● **What you have to do**: After finding the line that contains "- Serialization https://github.com/treeform/jsony", give again that line and each one following it, exactly, until the records end.

● **Provided entries**:

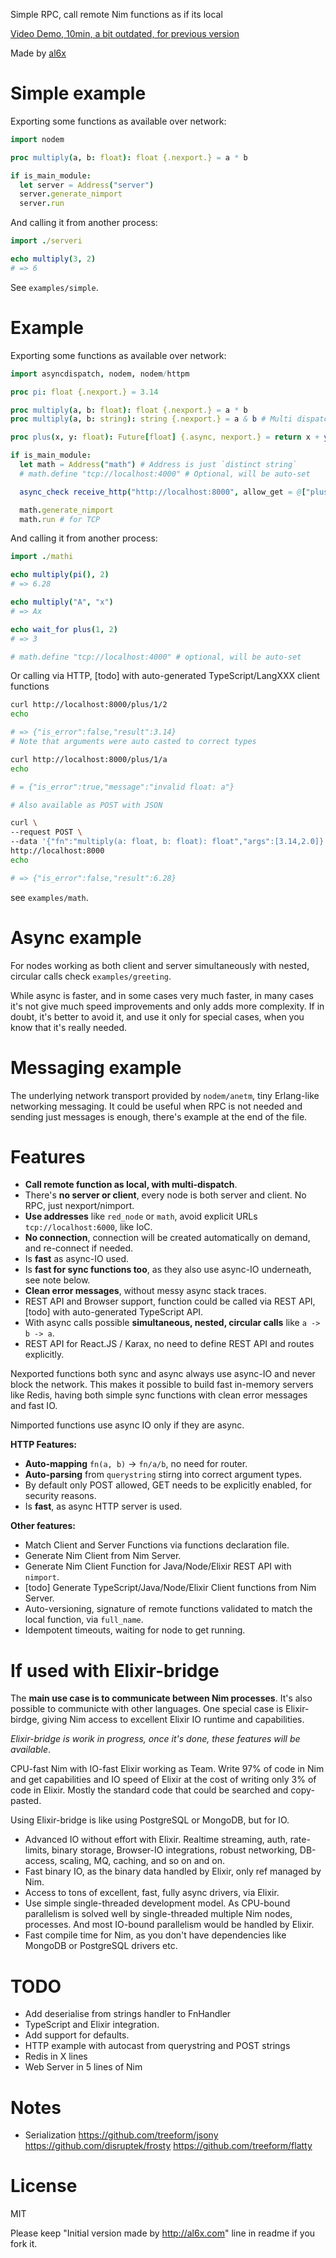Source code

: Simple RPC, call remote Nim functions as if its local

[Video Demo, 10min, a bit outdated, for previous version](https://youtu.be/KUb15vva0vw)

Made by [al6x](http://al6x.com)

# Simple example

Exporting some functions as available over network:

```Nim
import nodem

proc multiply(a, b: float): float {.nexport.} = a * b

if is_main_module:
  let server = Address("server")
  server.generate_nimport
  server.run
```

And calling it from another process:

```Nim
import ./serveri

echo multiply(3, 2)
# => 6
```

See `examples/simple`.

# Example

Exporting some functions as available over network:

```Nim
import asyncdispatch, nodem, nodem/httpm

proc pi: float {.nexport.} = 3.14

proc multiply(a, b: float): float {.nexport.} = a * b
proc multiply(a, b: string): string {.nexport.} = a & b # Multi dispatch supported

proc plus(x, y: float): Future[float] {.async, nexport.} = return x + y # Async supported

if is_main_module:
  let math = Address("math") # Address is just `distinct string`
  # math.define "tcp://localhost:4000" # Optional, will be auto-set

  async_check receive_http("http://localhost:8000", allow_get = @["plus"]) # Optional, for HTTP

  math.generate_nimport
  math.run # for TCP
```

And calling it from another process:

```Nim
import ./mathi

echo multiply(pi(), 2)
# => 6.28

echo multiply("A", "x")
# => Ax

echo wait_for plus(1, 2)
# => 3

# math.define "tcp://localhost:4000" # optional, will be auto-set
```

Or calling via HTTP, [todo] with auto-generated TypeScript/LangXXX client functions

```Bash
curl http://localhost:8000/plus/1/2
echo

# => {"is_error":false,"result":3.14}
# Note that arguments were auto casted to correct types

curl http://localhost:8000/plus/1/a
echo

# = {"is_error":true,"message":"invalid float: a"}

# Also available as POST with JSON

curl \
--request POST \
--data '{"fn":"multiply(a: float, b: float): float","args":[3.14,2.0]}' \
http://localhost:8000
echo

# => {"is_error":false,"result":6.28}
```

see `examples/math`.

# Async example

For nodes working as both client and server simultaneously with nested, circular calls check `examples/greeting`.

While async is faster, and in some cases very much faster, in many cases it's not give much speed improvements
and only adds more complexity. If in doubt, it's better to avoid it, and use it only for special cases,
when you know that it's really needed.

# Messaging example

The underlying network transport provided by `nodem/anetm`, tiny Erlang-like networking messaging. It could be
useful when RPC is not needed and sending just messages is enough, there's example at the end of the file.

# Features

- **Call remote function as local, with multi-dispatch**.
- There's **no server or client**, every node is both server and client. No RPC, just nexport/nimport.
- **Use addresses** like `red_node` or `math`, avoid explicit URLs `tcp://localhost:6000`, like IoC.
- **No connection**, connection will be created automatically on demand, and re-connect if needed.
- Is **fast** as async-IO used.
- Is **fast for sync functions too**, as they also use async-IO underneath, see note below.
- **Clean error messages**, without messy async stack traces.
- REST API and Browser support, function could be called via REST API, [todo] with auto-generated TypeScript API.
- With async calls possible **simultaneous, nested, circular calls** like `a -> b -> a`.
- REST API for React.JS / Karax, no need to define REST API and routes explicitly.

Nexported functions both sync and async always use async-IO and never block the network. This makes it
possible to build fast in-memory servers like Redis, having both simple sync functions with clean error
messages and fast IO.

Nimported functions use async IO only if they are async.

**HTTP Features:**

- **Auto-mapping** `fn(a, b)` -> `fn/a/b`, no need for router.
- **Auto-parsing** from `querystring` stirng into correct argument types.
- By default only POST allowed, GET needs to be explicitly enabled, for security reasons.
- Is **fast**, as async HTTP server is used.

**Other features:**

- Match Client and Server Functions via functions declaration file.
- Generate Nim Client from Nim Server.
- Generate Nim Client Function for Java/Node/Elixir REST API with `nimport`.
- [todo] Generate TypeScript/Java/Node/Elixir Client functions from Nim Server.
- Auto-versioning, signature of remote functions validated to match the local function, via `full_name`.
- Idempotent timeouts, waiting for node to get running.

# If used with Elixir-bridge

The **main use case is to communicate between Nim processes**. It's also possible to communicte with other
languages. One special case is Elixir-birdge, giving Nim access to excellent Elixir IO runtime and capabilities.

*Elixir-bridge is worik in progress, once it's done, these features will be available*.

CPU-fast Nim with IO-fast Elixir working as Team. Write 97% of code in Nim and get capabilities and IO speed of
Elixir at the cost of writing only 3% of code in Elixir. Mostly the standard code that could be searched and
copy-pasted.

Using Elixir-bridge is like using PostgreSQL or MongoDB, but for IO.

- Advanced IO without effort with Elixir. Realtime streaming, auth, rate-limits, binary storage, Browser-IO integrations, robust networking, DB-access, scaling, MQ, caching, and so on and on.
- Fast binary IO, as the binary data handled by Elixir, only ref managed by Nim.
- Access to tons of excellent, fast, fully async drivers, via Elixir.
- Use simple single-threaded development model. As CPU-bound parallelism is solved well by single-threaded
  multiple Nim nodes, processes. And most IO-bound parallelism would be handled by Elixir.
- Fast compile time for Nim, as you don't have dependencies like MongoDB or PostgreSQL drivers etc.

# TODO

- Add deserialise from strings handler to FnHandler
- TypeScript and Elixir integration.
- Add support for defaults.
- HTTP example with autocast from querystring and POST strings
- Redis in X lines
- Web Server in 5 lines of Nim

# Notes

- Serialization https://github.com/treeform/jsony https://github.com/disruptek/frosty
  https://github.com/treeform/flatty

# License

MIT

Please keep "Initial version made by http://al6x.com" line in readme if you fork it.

● **Task response**:
- Serialization https://github.com/treeform/jsony https://github.com/disruptek/frosty
  https://github.com/treeform/flatty

# License

MIT

Please keep "Initial version made by http://al6x.com" line in readme if you fork it.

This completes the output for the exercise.